An Ancient Marriage
Words By Abigail Krull, Art By Hailey Renee
Many generations ago, when the world was young, the sea looked inside herself and found loneliness. Her vastness contained child after child. In her cold extremities, a seal bounced after a fish, its bead-brown eyes wide. In her temperate head, an eel slithered past toothy rocks toward its mate. In her warm, beating heart, a shark swam lazily, turning her blood into its breath. She knew only letting them feed and swim and live from within her. So many children she’d borne, yet none of them through love. The solitary ache throbbed in time with her tides.
And then the earth shifted and brushed her, caressing her waves with calloused, brown fingers.
I would like to see your children, the earth whispered. Her voice, soft and despondent, lanced at the sea’s tender heart. I am barren.
The sea grasped for the source of the voice, but she could only lap at the edges of the shore, where the rocks were silent. Who spoke? she asked the stillness.
Please, join me, the earth cried out. I have no one.

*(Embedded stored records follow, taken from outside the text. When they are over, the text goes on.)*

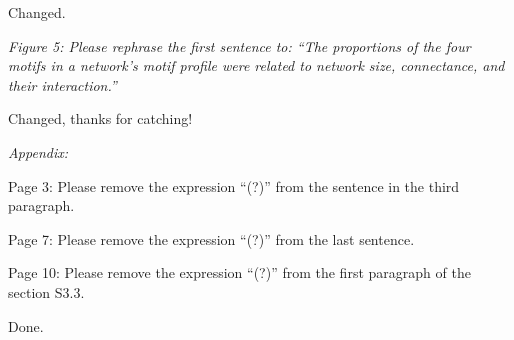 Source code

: \documentclass[12pt]{article}
\newcommand{\us}{\rm \setlength{\leftskip}{0.3cm} \setlength{\rightskip}{0.3cm}}
\newcommand{\them}{\it \setlength{\leftskip}{0cm} \setlength{\rightskip}{0cm}}
\begin{document}
        \us
        Changed.
        
        \them
        Figure 5: Please rephrase the first sentence to: “The proportions of the four motifs in a network's motif profile were related to network size, connectance, and their interaction.”
        
        \us
        Changed, thanks for catching!
        
        \them
        Appendix:
        
        Page 3: Please remove the expression “(?)” from the sentence in the third paragraph.
        
        Page 7: Please remove the expression “(?)” from the last sentence.
        
        Page 10: Please remove the expression “(?)” from the first paragraph of the section S3.3.
        
        \us
        Done.
\end{document}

The sea strained her great depth out and out, but no matter what she did, she could not rise to greet the voice full of need. Not until she stretched upwards, and, to her disbelief and exhilaration, surged up to the sky. She saw the earth laid out below her. She saw mountains that rose towards her and valleys that pulled away, and all of it beckoned to her.
As she wept with relief at the touch of another, the earth blossomed under her. Soft moss crept up through the crevices of the dry earth, up the trunks of trees that had laid dormant. The children of the sea turned from within their mother’s womb and gaped as living things pulled themselves from the molten depths, from the caves glimmering with wetness, from the newly loamy surface of the plains. The earth shook with joy, and the sea reached for her, and touched again and again and again.